Acupuncture has been traced back to the year 1023 in China. Using this ancient philosophy, Beth inserts needles into different places in the body to help remove stagnation or blocked energy, which in acupuncture is known as the “Chi”. This blockage of energy, or chi, results in disease, stress, or pain in the body. She also uses a technique called cupping, which is done by placing cups on different parts of the body and using heat, pulling the skin up underneath. This process also results in a more free flowing movement of the Chi and relaxation. As patient’s problems start to resolve they don’t need to come back as much, yet many continue because they find it to be so worthwhile.    Beth explained that just taking better care of one self could prevent many medical issues in the future.  
    “Breathe! A lot of people don’t get good deep breaths. In our society we tend to overdue it, if we are tired we don’t rest, we drink coffee. The body is intelligent; learn to pay more attention to it,” said Shmit. 

The Shaman 
According to Ann Sousa, her goal and specialty is in, “bringing harmonic balance to all levels of ones being, utilizing the spirits of Fire, Water, Mineral, and Earth.” Her back-round in mental health work in undeniably solid—she has a degree in mental health and science, worked as a grieving counselor for 25 years, traveled with Peruvian shaman, is a Reiki and Shamballa (a Tibetan spiritual teaching) master, currently practices with Malidoma Some—a west African Shaman, and is a midwife.     
Ann spends up to three hours in the first meeting with a patient and will do long distance healing if necessary. People from all around the United States have contacted Ann, who works out of Dover, to ask for help with stress, anxiety, disease, sickness, and depression.  She uses Shamanic healing and “root cause analysis” (working on the cause of the problem, not the effects) to help bring people into a place of peace and continuous health. Using Divinations, she contacts her subject’s bloodline ancestors to heal pain and suffering that took place in past generations.
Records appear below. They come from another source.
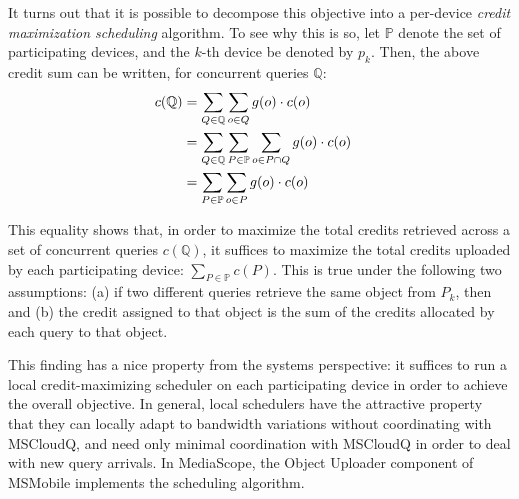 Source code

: It turns out that it is possible to decompose this objective into a
per-device \emph{credit maximization scheduling} algorithm.
%
To see why this is so, let $\mathbb{P}$ denote the set of
participating devices, and the $k$-th device be denoted by $p_k$.
%
Then, the above credit sum can be written, for concurrent queries $\mathbb{Q}$:
%
\begin{align*} \small
c(\mathbb{Q})&=\sum_{Q\in \mathbb{Q}}\sum_{o\in Q}g(o)\cdot c(o)&\\
&=\sum_{Q\in \mathbb{Q}}\sum_{P\in \mathbb{P}}\sum_{o\in P\cap Q}g(o)\cdot c(o)&\\
&=\sum_{P\in \mathbb{P}}\sum_{o\in P}g(o)\cdot c(o)&\\
\end{align*}

This equality shows that, in order to maximize the total credits
retrieved across a set of concurrent queries $c(\mathbb{Q})$, it
suffices to maximize the total credits uploaded by each participating
device: $\sum_{P\in \mathbb{P}}c(P)$.
%
This is true under the following two assumptions:
(a) if two different queries retrieve the same object from $P_k$, then
 and
(b) the credit assigned to that object is the sum of the credits
allocated by each query to that object.
%

This finding has a nice property from the systems perspective: it
suffices to run a local credit-maximizing scheduler on  each
participating device in order to achieve the overall objective.
%
In general, local schedulers have the attractive property that they
can locally adapt to bandwidth variations without coordinating with
MSCloudQ, and need only minimal coordination with MSCloudQ in order to
deal with new query arrivals.
%
In MediaScope, the Object Uploader component of MSMobile implements
the scheduling algorithm.

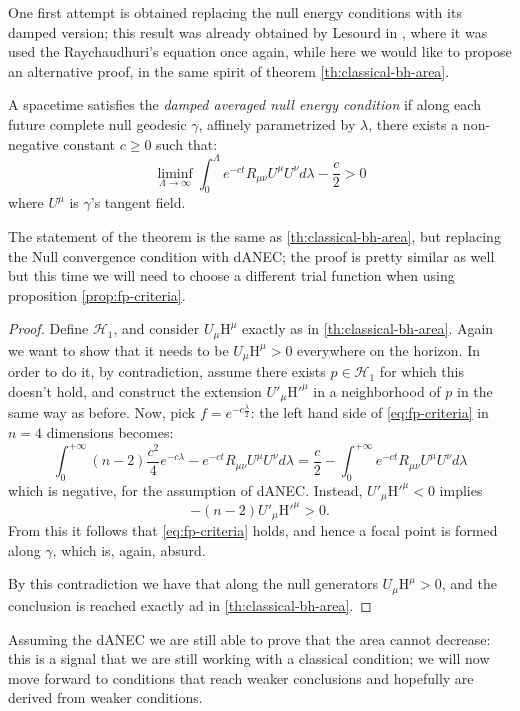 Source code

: One first attempt is obtained replacing the null energy conditions with its damped version; this result was already obtained by Lesourd in \cite{lesourd2018remark}, where it was used the Raychaudhuri's equation once again, while here we would like to propose an alternative proof, in the same spirit of theorem \ref{th:classical-bh-area}.
\begin{definition}
	A spacetime satisfies the \emph{damped averaged null energy condition} if along each future complete null geodesic \(\gamma\), affinely parametrized by \(\lambda\), there exists a non-negative constant \(c\ge 0\) such that:
	\[
	\liminf\limits_{\Lambda\rightarrow \infty} \int_{0}^{\Lambda} e^{-ct}R_{\mu\nu}U^{\mu}U^{\nu}d\lambda - \frac{c}{2} > 0
	\]
	where \(U^{\mu}\) is \(\gamma\)'s tangent field.
\end{definition}

The statement of the theorem is the same as \ref{th:classical-bh-area}, but replacing the Null convergence condition with dANEC; the proof is pretty similar as well but this time we will need to choose a different trial function when using proposition \ref{prop:fp-criteria}.
\begin{proof}
	Define \(\mathscr{H}_1\), and consider \(U_{\mu}\mathrm{H}^{\mu}\) exactly as in \ref{th:classical-bh-area}. Again we want to show that it needs to be \(U_{\mu}\mathrm{H}^{\mu} > 0\) everywhere on the horizon. In order to do it, by contradiction, assume there exists \(p\in \mathscr{H}_1\) for which this doesn't hold, and construct the extension \(U'_{\mu}\mathrm{H}'^{\mu}\) in a neighborhood of \(p\) in the same way as before.
	Now, pick \(f = e^{-c\frac{\lambda}{2}}\): the left hand side of \ref{eq:fp-criteria} in \(n = 4\) dimensions becomes:
	\[
	\int_{0}^{+\infty} (n-2)\frac{c^2}{4} e^{-c\lambda} - e^{-ct}R_{\mu\nu}U^{\mu}U^{\nu}d\lambda = \frac{c}{2} - \int_{0}^{+\infty} e^{-ct}R_{\mu\nu}U^{\mu}U^{\nu}d\lambda 
	\]
	which is negative, for the assumption of dANEC.
	Instead, \(U'_{\mu}\mathrm{H}'^{\mu} < 0 \) implies
	\[
	-(n - 2)U'_{\mu}\mathrm{H}'^{\mu} > 0.
	\]
	From this it follows that \ref{eq:fp-criteria} holds, and hence  a focal point is formed along \(\gamma\), which is, again, absurd. 
	
	By this contradiction we have that along the null generators \(U_{\mu}\mathrm{H}^{\mu} > 0\), and the conclusion is reached exactly ad in \ref{th:classical-bh-area}.
\end{proof}

Assuming the dANEC we are still able to prove that the area cannot decrease: this is a signal that we are still working with a classical condition; we will now move forward to conditions that reach weaker conclusions and hopefully are derived from weaker conditions.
“People ask, well why do I want to go back into my blood line ancestry? Well, because what’s happening in this westerner way of living is that we carry out a lot of patterns and behaviors that we cant quite shed, its like gum on our shoes, we cant figure out why we cant quite shed them and it’s because they go back and back and back,” said Sousa.
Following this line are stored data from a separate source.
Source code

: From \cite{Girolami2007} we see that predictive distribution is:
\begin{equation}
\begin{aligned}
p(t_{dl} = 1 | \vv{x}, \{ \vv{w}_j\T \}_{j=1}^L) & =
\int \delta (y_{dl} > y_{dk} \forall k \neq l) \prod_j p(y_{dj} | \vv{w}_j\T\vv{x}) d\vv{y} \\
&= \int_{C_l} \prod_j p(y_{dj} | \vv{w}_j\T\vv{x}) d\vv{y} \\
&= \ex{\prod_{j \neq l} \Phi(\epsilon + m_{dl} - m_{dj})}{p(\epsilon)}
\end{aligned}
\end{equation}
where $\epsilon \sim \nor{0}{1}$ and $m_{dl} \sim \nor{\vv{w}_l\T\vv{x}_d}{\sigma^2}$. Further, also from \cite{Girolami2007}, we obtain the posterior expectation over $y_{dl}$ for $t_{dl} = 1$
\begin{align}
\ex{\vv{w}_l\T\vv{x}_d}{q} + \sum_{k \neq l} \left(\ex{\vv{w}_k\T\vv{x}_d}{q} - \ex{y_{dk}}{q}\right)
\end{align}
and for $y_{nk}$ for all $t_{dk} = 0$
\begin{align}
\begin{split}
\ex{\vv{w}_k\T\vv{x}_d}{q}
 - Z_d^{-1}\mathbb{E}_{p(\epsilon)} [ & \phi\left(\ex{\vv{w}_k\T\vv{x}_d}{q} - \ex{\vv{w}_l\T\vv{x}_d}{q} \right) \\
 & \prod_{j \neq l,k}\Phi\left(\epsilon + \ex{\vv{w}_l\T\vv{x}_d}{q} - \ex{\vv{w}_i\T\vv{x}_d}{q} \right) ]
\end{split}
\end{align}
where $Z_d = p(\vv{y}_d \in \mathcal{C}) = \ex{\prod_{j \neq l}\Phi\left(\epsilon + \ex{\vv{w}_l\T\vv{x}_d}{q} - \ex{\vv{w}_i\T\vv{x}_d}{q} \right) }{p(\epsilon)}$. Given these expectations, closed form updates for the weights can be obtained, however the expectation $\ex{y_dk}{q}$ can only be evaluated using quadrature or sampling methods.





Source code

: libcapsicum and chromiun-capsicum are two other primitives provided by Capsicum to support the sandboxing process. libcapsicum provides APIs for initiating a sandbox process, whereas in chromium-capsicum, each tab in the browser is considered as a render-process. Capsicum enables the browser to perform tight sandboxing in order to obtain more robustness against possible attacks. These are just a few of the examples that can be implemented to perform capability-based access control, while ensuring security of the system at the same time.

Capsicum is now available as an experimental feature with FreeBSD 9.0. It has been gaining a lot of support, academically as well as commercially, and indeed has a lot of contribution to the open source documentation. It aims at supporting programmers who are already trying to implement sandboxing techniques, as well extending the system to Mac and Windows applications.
Recently she met with the CEO of the Portsmouth Regional Hospital for Planning and Development to bring integrative health medicine into the hospital. In the past she has been the Shaman in the O.R. for a sigmoid colon removal and a partial mastectomy. 
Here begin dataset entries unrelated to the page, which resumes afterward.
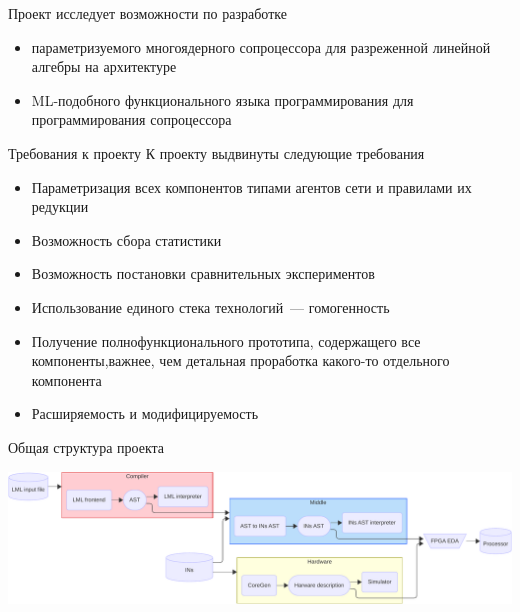 \documentclass
  [ russian
  , aspectratio=169 %
  ] {beamer}
\begin{document}
\begin{frame}{\Lamagraph{}}
    Проект \Lamagraph{} исследует возможности по разработке
    \begin{itemize}
        \item параметризуемого многоядерного сопроцессора для разреженной линейной алгебры на архитектуре \INs{}
        \item ML-подобного функционального языка программирования для программирования сопроцессора
    \end{itemize}
\end{frame}

\begin{frame}{Требования к проекту}
    К проекту выдвинуты следующие требования
    \begin{itemize}
        \item Параметризация всех компонентов типами агентов сети и правилами их редукции
        \item Возможность сбора статистики
        \item Возможность постановки сравнительных экспериментов
        \item Использование единого стека технологий~--- гомогенность
        \item Получение полнофункционального прототипа, содержащего все компоненты,важнее, чем детальная проработка какого-то отдельного компонента
        \item Расширяемость и модифицируемость
    \end{itemize}
\end{frame}

\begin{frame}{Общая структура проекта}
    \begin{center}
        \includegraphics[width=\linewidth]{figures/lamagraph-big-horiz.pdf}
    \end{center}
\end{frame}
\end{document}
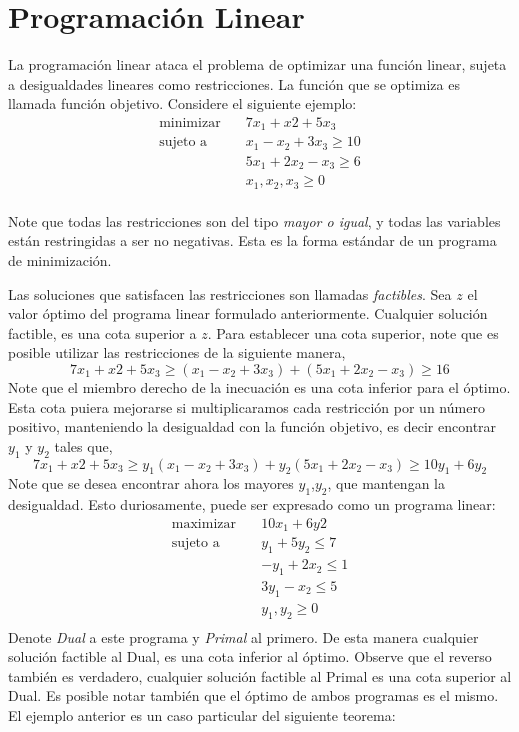 \documentclass[../np-approximations.tex]{subfiles}
\begin{document}
\section{Programación Linear}

La programación linear ataca el problema de optimizar una función 
linear, sujeta a desigualdades lineares como restricciones. La 
función que se optimiza es llamada función objetivo. Considere el 
siguiente ejemplo:
\begin{align*}
	\text{minimizar}\quad & 7x_1 + x2 + 5x_3        \\
	\text{sujeto a}\quad  & x_1 - x_2 + 3x_3 \ge 10 \\
	                      & 5x_1 + 2x_2 - x_3 \ge 6 \\
	                      & x_1, x_2, x_3 \ge 0     \\
\end{align*}

Note que todas las restricciones son del tipo \emph{mayor o igual}, 
y todas las variables están restringidas a ser no negativas. Esta 
es la forma estándar de un programa de minimización.

Las soluciones que satisfacen las restricciones son llamadas
\emph{factibles}. Sea $z$ el valor óptimo del programa linear 
formulado anteriormente. Cualquier solución factible, es una cota 
superior a $z$. Para establecer una cota superior, note que es 
posible utilizar las restricciones de la siguiente manera,
$$7x_1 + x2 + 5x_3 \ge
(x_1 - x_2 + 3x_3) + (5x_1 + 2x_2 - x_3) \ge 16$$
Note que el miembro derecho de la inecuación es una cota inferior 
para el óptimo. Esta cota puiera mejorarse si multiplicaramos cada 
restricción por un número positivo, manteniendo la desigualdad con 
la función objetivo, es decir encontrar $y_1$ y $y_2$ tales que,
$$7x_1 + x2 + 5x_3 \ge
y_1(x_1 - x_2 + 3x_3) + y_2(5x_1 + 2x_2 - x_3) \ge 10y_1 + 6y_2$$
Note que se desea encontrar ahora los mayores $y_1$,$y_2$, que 
mantengan la desigualdad. Esto duriosamente, puede ser expresado 
como un programa linear:
\begin{align*}
	\text{maximizar}\quad & 10x_1 + 6y2       \\
	\text{sujeto a}\quad  & y_1 + 5y_2  \le 7 \\
	                      & -y_1 + 2x_2 \le 1 \\
	                      & 3y_1 - x_2  \le 5 \\
	                      & y_1, y_2    \ge 0 \\
\end{align*}
Denote \emph{Dual} a este programa y \emph{Primal} al primero. De 
esta manera cualquier solución factible al Dual, es una cota 
inferior al óptimo. Observe que el reverso también es verdadero, 
cualquier solución factible al Primal es una cota superior al Dual.
Es posible notar también que el óptimo de ambos programas es el 
mismo. El ejemplo anterior es un caso particular del siguiente teorema:
\end{document}
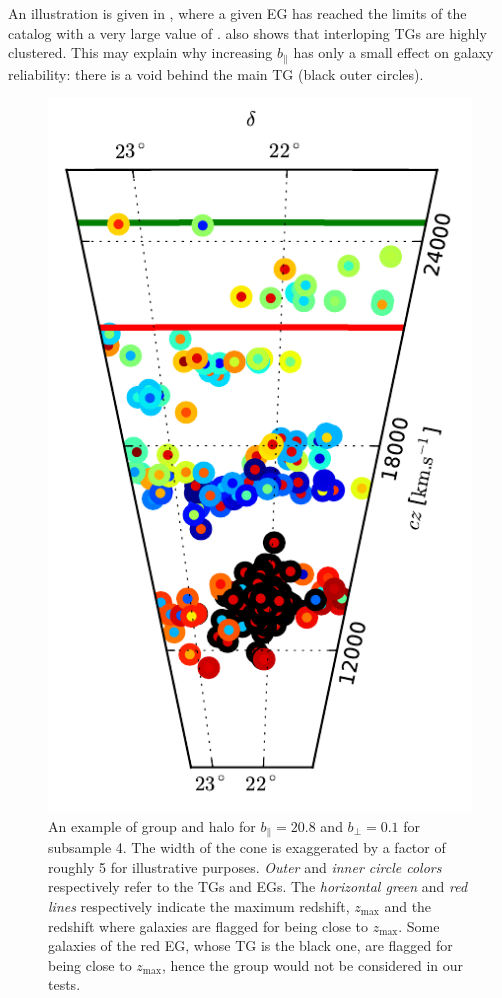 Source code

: An illustration is given in , where a given EG has
reached the limits of the catalog with a very large value of \bpar{}.
 also shows that interloping TGs are highly clustered.
This may explain why increasing $b_\parallel$ has only a small effect on
galaxy reliability: there is a void behind the main TG (black outer
circles).
%
\begin{figure}
    \centering
    \includegraphics[width=0.3\textheight]{figures/fof/group_halo.pdf}
    \caption{An example of group and halo for $b_\parallel=20.8$ and
        $b_\bot=0.1$ for subsample 4. The width of the cone is  exaggerated by
        a factor of roughly 5 for illustrative purposes. \emph{Outer} and
        \emph{inner circle colors} respectively refer to the TGs and EGs. The
        \emph{horizontal green} and \emph{red lines} respectively indicate the
        maximum redshift, $z_{\max}$ and the redshift where galaxies are
        flagged for being close to $z_{\max}$. Some galaxies of the red EG,
    whose TG is the black one, are flagged for being close to $z_{\max}$, hence
the group would not be considered in our tests.\label{fig:group}}
\end{figure}
%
    For Ann, everyday we can work on making ourselves healthy and whole.
    “Get yourself out in nature and around the flow of water. I have treated people with dehydrated brains; people that are constantly working their brains on overdrive and you need to slow that down. Embrace the process you are in now. That’s where the gold is. It’s the journey,” said Sousa.
The Hypnotist
In Dr. Phil Collin’s last year of school at Boston University he was able to do an independent study and by chance, he chose to do his on Hypnosis and it’s effects on helping people to quit smoking. From there, Dr. Collins has kept with his interest and currently offers hypnosis for people out of health services. 
    “Hypnosis is not sleep. I think of it as enhanced relaxation,” said Collins.
    While people are in the trance Dr. Collins speaks calmly and clearly to the patient about breaking the habit that controls their life. This can be quitting smoking, over eating, having panic attacks, or other various detrimental habits people have problems with. 
    Although Collins believes that hypnosis can work for people he stressed that it is just one way of trying. 
    “Whatever works, great. Everyone is different and hypnosis is just one part of the treatment,” said Collins.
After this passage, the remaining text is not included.